▸ **REQUIRED ACTION**
Set down, character for character, everything in the records below from the line holding "<span> </span></span></span>" down to the line holding "of resiliency mode.</span></span>", and no other line.

+ + +

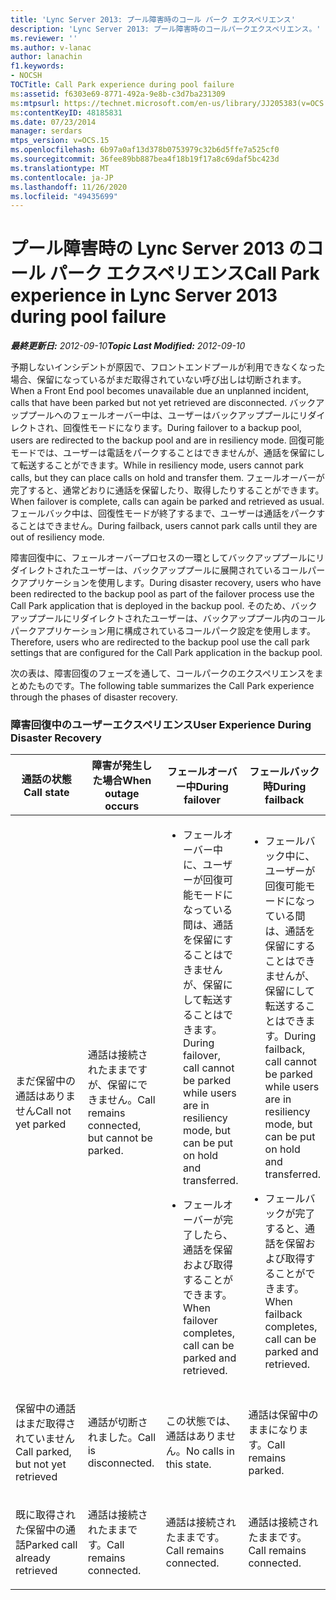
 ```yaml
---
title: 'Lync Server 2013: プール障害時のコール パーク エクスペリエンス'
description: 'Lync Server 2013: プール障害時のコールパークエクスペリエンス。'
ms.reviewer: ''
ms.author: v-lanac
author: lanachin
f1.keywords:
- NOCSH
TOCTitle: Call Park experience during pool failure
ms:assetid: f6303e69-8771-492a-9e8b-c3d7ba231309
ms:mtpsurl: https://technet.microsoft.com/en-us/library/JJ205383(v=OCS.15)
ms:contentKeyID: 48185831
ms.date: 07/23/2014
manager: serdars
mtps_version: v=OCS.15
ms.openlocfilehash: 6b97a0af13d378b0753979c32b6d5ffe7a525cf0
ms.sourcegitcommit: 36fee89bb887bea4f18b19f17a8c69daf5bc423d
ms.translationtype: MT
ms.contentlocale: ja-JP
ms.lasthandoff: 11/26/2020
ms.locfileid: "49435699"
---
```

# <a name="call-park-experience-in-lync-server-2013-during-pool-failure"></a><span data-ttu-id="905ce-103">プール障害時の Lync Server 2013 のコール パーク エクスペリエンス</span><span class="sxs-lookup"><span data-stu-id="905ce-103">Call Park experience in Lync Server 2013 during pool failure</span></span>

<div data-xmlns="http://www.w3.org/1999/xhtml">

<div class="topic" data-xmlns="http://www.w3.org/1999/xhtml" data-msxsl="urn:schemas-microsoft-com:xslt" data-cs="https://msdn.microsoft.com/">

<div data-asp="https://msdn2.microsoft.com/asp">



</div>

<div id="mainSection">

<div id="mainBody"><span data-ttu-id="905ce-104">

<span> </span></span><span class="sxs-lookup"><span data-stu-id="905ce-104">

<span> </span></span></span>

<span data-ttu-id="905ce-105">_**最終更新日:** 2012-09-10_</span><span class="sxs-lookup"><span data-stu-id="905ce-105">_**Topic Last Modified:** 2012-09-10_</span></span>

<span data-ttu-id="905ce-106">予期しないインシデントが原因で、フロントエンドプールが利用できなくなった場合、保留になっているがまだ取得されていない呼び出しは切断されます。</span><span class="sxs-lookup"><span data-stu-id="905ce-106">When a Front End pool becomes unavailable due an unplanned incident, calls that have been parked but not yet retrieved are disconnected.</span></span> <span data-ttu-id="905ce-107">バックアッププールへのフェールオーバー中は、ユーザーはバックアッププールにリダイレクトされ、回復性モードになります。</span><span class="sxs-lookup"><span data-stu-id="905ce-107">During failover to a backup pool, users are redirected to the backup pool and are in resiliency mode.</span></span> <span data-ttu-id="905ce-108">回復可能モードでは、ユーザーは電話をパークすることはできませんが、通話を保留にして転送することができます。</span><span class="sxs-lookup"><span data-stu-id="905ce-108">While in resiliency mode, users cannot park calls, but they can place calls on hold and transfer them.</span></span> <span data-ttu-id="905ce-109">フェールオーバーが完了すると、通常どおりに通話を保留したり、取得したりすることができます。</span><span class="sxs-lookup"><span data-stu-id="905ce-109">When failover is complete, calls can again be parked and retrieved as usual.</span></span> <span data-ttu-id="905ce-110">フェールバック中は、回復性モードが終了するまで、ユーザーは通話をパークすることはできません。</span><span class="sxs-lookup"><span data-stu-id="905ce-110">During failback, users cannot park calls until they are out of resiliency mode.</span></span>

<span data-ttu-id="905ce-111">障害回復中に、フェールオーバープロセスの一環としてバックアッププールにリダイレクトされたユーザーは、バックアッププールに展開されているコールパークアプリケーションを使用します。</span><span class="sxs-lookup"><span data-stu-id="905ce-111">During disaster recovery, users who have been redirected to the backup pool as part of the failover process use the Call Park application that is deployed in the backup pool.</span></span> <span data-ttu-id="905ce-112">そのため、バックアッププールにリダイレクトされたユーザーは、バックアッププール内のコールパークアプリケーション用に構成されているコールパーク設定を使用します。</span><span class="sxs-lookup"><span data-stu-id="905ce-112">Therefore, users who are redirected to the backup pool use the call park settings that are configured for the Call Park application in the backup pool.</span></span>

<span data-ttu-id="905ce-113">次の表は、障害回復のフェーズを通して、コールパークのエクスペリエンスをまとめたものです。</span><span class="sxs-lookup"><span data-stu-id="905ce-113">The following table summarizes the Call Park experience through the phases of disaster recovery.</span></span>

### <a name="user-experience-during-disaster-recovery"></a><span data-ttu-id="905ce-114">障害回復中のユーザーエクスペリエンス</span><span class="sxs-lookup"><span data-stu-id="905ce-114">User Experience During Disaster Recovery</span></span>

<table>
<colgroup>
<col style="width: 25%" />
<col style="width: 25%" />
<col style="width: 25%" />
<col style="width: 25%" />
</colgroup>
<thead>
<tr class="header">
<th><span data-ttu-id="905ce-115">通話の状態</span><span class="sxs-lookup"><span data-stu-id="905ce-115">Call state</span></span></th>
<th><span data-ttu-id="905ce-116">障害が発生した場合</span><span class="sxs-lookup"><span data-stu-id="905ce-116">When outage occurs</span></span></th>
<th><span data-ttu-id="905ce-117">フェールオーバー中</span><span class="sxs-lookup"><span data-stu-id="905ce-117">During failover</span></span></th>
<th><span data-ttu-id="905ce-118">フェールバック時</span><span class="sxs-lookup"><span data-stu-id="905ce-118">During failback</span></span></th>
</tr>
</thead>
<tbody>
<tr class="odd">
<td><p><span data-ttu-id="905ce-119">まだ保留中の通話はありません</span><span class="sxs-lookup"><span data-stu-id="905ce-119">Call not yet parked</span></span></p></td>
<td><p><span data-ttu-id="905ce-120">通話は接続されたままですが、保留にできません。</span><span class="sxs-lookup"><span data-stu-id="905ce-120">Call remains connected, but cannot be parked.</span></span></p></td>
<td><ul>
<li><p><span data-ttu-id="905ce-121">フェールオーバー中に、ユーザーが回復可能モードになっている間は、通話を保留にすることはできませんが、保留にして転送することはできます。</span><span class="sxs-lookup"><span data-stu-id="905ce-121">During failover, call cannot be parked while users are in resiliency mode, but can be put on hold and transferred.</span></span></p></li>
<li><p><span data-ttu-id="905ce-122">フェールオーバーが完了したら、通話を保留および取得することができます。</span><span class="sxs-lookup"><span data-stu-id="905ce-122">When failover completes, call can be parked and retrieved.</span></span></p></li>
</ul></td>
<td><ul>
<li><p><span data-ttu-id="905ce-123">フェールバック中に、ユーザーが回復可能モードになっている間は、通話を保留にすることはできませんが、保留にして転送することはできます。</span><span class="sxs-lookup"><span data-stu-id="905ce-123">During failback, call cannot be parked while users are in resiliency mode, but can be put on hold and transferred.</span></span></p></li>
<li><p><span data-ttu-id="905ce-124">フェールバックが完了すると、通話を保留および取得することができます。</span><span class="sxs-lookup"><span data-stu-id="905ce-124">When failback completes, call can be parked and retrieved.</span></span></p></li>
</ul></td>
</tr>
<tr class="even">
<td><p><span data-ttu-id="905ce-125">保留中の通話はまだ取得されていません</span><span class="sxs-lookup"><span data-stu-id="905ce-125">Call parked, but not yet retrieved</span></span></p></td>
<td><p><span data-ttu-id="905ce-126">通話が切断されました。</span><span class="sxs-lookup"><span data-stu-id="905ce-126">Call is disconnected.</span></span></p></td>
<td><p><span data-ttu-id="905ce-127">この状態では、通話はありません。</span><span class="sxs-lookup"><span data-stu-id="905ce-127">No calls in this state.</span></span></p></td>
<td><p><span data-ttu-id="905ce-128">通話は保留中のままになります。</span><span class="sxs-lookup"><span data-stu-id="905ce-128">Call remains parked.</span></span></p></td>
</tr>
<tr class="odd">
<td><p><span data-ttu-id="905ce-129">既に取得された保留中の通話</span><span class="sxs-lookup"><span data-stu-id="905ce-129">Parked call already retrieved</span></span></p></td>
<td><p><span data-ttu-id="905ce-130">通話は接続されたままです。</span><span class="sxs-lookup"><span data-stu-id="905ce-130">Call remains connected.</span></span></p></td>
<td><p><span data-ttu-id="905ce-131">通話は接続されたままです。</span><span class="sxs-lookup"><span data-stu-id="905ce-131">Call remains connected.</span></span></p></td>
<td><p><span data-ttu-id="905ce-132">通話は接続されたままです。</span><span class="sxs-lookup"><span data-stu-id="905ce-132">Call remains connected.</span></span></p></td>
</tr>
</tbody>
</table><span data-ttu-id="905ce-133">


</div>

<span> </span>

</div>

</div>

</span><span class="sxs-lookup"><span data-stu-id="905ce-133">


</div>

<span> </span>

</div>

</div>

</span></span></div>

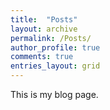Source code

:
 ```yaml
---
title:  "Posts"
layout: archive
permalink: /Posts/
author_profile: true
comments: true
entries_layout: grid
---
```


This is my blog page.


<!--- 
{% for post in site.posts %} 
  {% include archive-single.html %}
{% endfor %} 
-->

+ + +

▸ **SOLUTION FOR THIS TASK**
<span> </span></span></span>

<span data-ttu-id="905ce-105">_**最終更新日:** 2012-09-10_</span><span class="sxs-lookup"><span data-stu-id="905ce-105">_**Topic Last Modified:** 2012-09-10_</span></span>

<span data-ttu-id="905ce-106">予期しないインシデントが原因で、フロントエンドプールが利用できなくなった場合、保留になっているがまだ取得されていない呼び出しは切断されます。</span><span class="sxs-lookup"><span data-stu-id="905ce-106">When a Front End pool becomes unavailable due an unplanned incident, calls that have been parked but not yet retrieved are disconnected.</span></span> <span data-ttu-id="905ce-107">バックアッププールへのフェールオーバー中は、ユーザーはバックアッププールにリダイレクトされ、回復性モードになります。</span><span class="sxs-lookup"><span data-stu-id="905ce-107">During failover to a backup pool, users are redirected to the backup pool and are in resiliency mode.</span></span> <span data-ttu-id="905ce-108">回復可能モードでは、ユーザーは電話をパークすることはできませんが、通話を保留にして転送することができます。</span><span class="sxs-lookup"><span data-stu-id="905ce-108">While in resiliency mode, users cannot park calls, but they can place calls on hold and transfer them.</span></span> <span data-ttu-id="905ce-109">フェールオーバーが完了すると、通常どおりに通話を保留したり、取得したりすることができます。</span><span class="sxs-lookup"><span data-stu-id="905ce-109">When failover is complete, calls can again be parked and retrieved as usual.</span></span> <span data-ttu-id="905ce-110">フェールバック中は、回復性モードが終了するまで、ユーザーは通話をパークすることはできません。</span><span class="sxs-lookup"><span data-stu-id="905ce-110">During failback, users cannot park calls until they are out of resiliency mode.</span></span>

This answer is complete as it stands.